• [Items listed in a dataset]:
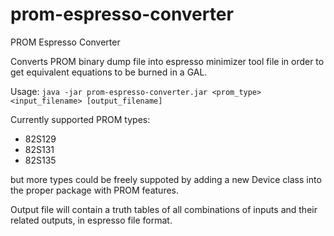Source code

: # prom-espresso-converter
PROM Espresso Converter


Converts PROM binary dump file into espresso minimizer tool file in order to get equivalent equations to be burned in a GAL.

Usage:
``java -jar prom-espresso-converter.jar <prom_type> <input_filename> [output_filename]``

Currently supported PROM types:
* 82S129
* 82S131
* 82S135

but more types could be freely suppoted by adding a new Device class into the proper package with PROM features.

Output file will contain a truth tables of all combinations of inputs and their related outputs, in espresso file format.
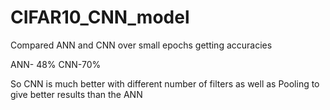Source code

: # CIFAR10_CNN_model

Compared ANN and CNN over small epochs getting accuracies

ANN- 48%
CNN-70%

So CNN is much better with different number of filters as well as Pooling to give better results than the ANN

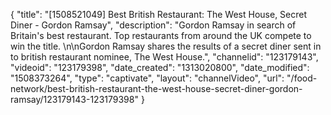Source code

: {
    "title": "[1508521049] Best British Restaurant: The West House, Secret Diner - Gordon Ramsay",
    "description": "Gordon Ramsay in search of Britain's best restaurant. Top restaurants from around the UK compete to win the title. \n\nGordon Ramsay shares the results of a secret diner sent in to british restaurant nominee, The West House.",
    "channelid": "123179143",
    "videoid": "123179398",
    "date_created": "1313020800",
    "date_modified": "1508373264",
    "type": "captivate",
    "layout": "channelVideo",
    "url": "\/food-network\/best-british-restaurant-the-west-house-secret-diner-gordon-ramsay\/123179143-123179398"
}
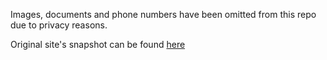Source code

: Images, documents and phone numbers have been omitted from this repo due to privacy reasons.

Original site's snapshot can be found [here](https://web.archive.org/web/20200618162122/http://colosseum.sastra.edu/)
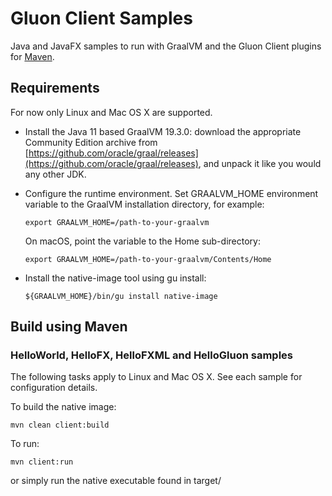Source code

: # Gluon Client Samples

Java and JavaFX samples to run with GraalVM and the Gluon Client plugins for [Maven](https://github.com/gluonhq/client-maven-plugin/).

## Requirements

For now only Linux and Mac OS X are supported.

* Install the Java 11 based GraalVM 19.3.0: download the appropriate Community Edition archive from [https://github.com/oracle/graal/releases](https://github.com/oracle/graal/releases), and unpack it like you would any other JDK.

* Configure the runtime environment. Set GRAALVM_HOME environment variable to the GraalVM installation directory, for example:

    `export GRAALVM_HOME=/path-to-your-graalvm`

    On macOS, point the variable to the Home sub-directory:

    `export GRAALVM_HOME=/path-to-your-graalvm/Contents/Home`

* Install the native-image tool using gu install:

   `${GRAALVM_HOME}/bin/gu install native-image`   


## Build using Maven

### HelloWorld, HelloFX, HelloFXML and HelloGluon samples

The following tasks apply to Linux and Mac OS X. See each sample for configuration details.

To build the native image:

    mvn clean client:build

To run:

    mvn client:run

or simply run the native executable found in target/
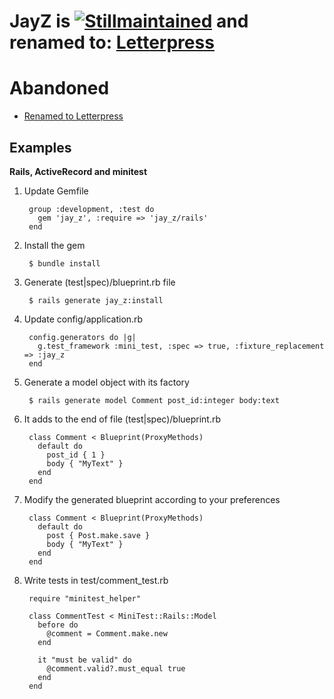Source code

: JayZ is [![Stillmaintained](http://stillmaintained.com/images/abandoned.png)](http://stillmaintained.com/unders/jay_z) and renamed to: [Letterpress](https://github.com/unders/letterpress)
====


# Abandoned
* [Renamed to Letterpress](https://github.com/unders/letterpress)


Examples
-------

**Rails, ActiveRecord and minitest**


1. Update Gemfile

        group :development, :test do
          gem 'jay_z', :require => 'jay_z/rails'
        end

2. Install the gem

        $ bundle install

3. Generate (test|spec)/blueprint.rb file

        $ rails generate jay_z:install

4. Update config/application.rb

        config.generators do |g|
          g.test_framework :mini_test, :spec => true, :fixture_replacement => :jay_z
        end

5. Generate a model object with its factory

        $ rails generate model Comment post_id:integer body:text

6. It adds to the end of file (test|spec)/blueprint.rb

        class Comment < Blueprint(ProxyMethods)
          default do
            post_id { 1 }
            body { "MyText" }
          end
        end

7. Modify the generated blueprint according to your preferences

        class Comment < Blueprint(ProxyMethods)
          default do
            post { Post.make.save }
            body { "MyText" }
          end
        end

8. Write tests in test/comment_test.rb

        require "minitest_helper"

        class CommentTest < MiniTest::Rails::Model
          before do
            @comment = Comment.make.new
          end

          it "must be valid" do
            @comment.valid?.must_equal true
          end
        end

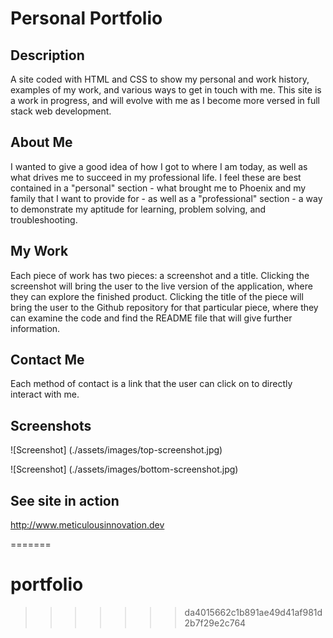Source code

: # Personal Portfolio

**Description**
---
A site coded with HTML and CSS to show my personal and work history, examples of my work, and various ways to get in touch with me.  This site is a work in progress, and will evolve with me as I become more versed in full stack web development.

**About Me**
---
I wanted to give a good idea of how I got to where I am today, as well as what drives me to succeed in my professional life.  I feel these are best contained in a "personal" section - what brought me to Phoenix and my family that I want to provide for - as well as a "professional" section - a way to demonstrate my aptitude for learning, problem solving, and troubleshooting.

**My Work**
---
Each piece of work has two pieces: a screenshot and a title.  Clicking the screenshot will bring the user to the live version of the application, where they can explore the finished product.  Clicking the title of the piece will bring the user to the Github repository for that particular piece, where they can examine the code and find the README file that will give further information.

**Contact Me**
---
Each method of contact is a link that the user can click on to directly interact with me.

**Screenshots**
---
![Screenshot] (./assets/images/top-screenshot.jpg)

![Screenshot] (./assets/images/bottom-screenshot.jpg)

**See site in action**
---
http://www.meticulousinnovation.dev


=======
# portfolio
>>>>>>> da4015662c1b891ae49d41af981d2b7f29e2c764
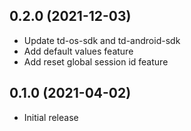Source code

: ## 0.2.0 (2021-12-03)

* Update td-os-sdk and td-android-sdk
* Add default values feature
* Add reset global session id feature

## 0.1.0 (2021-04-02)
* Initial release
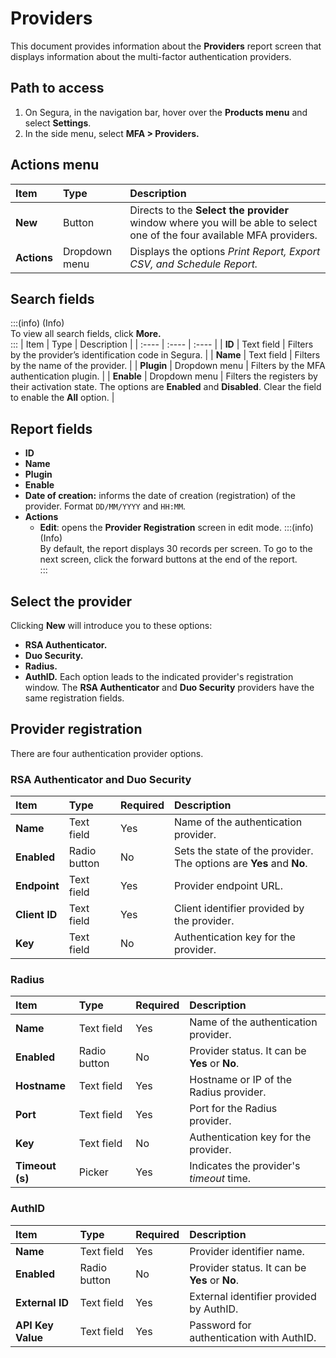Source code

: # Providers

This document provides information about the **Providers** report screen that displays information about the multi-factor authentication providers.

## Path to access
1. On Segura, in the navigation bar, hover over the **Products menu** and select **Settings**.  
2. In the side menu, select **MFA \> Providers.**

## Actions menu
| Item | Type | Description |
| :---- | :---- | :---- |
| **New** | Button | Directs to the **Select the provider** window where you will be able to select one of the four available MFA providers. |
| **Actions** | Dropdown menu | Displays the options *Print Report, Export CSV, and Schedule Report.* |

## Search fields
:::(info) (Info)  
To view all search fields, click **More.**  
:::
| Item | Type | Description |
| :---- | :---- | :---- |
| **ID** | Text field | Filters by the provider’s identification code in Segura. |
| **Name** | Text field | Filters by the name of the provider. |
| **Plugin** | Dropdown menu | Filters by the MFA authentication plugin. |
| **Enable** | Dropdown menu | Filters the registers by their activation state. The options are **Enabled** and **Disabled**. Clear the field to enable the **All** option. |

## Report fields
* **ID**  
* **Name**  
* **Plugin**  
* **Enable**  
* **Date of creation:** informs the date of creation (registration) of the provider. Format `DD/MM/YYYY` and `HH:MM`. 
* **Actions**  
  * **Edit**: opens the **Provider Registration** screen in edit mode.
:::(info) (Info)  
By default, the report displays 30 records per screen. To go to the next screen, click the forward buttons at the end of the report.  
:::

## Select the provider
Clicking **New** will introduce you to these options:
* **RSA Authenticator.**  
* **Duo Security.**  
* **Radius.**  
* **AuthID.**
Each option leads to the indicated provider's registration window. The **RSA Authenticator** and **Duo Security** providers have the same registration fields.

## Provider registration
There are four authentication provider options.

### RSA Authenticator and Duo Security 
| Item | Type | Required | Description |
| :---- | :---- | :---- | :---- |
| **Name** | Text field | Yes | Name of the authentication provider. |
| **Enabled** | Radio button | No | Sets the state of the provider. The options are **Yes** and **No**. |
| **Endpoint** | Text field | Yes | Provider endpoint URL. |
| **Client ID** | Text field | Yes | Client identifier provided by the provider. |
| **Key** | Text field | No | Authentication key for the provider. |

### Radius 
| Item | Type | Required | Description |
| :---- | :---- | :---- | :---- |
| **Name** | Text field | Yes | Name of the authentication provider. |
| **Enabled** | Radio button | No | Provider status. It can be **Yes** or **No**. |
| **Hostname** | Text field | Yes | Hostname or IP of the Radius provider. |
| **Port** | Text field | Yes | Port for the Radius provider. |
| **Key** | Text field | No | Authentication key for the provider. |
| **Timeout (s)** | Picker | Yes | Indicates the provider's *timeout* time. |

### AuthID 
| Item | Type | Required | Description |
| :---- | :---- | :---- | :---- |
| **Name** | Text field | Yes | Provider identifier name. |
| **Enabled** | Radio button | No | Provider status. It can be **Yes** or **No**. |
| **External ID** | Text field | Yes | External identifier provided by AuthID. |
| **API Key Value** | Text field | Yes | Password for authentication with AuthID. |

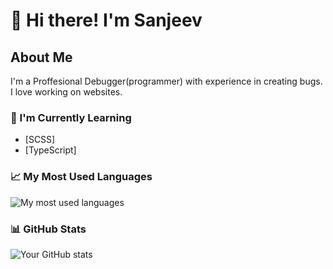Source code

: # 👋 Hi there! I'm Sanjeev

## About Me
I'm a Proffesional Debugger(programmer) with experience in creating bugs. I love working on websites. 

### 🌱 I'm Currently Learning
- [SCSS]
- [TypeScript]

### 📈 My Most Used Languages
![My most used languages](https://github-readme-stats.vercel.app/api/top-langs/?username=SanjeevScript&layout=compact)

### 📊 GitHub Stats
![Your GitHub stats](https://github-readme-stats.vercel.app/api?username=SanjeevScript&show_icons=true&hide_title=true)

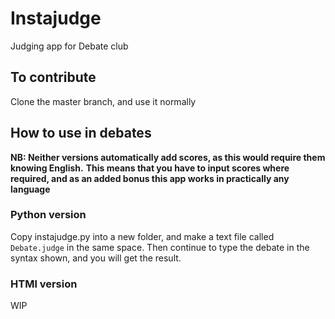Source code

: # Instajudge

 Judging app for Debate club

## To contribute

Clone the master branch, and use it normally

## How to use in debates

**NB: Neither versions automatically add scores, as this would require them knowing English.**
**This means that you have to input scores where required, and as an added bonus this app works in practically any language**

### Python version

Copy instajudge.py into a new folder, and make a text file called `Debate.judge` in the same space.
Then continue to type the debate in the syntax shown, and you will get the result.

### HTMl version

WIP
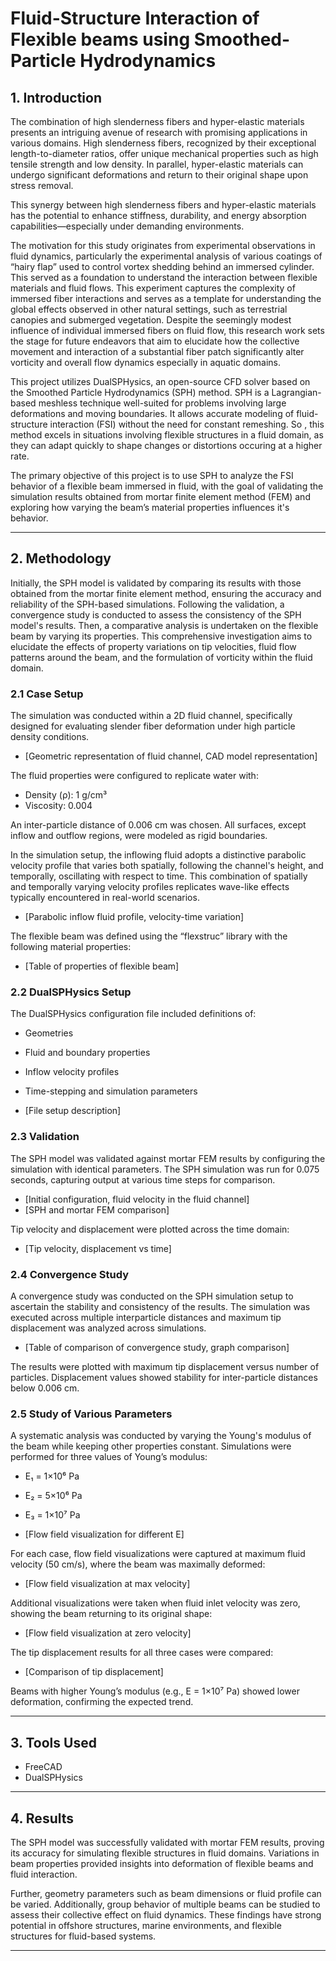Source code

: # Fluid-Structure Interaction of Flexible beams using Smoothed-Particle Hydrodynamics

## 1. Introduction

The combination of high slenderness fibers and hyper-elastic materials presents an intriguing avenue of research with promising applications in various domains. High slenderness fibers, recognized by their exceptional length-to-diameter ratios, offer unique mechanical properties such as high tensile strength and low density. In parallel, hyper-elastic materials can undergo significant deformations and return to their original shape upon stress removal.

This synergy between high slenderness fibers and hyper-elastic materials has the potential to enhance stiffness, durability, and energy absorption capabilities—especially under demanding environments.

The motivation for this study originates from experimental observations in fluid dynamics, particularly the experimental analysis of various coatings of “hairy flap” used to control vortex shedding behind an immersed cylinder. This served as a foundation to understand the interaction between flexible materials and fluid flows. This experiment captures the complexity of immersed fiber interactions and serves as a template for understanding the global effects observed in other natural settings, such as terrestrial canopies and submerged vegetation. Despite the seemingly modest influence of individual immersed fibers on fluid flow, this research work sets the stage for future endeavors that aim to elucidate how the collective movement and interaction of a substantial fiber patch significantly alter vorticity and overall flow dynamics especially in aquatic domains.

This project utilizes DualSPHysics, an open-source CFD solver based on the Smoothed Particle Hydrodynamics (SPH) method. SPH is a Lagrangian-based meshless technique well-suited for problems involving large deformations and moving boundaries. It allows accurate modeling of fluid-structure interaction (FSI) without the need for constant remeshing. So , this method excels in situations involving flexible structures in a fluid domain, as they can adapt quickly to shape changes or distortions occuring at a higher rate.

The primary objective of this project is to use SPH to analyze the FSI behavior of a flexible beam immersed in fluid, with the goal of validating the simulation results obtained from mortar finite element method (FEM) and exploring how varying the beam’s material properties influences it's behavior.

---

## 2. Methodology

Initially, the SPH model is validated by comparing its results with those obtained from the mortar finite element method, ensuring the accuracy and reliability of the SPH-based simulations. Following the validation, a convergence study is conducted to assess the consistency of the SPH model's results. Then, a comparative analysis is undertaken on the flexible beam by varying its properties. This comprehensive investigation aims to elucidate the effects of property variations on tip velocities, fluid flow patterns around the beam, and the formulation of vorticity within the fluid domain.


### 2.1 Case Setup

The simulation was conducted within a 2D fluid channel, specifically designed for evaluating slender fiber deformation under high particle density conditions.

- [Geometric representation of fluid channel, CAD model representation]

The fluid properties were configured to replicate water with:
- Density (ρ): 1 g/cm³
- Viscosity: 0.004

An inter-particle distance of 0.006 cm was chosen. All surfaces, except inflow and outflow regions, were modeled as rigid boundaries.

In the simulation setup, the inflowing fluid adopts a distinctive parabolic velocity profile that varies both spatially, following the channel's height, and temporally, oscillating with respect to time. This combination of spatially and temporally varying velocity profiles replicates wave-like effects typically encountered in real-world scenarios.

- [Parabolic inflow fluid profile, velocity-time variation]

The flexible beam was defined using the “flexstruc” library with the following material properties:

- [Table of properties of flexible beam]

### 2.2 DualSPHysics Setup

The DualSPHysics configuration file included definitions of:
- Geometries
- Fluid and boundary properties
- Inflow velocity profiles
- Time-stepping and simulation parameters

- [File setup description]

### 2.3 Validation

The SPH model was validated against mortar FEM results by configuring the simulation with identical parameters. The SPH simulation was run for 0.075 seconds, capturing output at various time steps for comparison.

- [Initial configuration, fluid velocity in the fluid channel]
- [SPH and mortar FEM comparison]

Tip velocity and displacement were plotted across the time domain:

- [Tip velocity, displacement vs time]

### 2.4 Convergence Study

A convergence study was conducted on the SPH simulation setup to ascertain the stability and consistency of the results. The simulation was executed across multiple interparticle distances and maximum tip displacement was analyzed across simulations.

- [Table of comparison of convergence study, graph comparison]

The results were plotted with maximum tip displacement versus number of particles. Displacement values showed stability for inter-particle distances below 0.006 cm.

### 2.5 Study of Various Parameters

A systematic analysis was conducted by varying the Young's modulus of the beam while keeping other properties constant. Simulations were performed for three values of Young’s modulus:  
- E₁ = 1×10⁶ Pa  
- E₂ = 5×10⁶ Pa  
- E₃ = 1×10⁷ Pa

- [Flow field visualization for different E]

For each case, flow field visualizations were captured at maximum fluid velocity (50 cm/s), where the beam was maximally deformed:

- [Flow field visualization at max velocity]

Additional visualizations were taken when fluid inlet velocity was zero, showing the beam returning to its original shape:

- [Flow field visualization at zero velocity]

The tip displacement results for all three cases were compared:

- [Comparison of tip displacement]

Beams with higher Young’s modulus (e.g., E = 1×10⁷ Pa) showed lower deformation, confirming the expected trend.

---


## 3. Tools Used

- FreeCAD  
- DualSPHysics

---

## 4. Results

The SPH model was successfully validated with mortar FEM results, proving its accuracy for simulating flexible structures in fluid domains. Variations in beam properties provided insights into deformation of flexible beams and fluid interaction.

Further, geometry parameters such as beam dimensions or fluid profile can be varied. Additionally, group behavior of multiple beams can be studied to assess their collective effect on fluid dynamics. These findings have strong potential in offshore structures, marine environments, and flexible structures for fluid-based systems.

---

• [WORK TO COMPLETE]:
Copy word for word the lines above, starting at the line containing "## Select the provider" and ending at the line containing "## About Me", inclusive, with no pictures.

• [COMPLETED EXERCISE]:
## Select the provider
Clicking **New** will introduce you to these options:
* **RSA Authenticator.**  
* **Duo Security.**  
* **Radius.**  
* **AuthID.**
Each option leads to the indicated provider's registration window. The **RSA Authenticator** and **Duo Security** providers have the same registration fields.

## Provider registration
There are four authentication provider options.

### RSA Authenticator and Duo Security 
| Item | Type | Required | Description |
| :---- | :---- | :---- | :---- |
| **Name** | Text field | Yes | Name of the authentication provider. |
| **Enabled** | Radio button | No | Sets the state of the provider. The options are **Yes** and **No**. |
| **Endpoint** | Text field | Yes | Provider endpoint URL. |
| **Client ID** | Text field | Yes | Client identifier provided by the provider. |
| **Key** | Text field | No | Authentication key for the provider. |

### Radius 
| Item | Type | Required | Description |
| :---- | :---- | :---- | :---- |
| **Name** | Text field | Yes | Name of the authentication provider. |
| **Enabled** | Radio button | No | Provider status. It can be **Yes** or **No**. |
| **Hostname** | Text field | Yes | Hostname or IP of the Radius provider. |
| **Port** | Text field | Yes | Port for the Radius provider. |
| **Key** | Text field | No | Authentication key for the provider. |
| **Timeout (s)** | Picker | Yes | Indicates the provider's *timeout* time. |

### AuthID 
| Item | Type | Required | Description |
| :---- | :---- | :---- | :---- |
| **Name** | Text field | Yes | Provider identifier name. |
| **Enabled** | Radio button | No | Provider status. It can be **Yes** or **No**. |
| **External ID** | Text field | Yes | External identifier provided by AuthID. |
| **API Key Value** | Text field | Yes | Password for authentication with AuthID. |

Source code

: # 👋 Hi there! I'm Sanjeev

## About Me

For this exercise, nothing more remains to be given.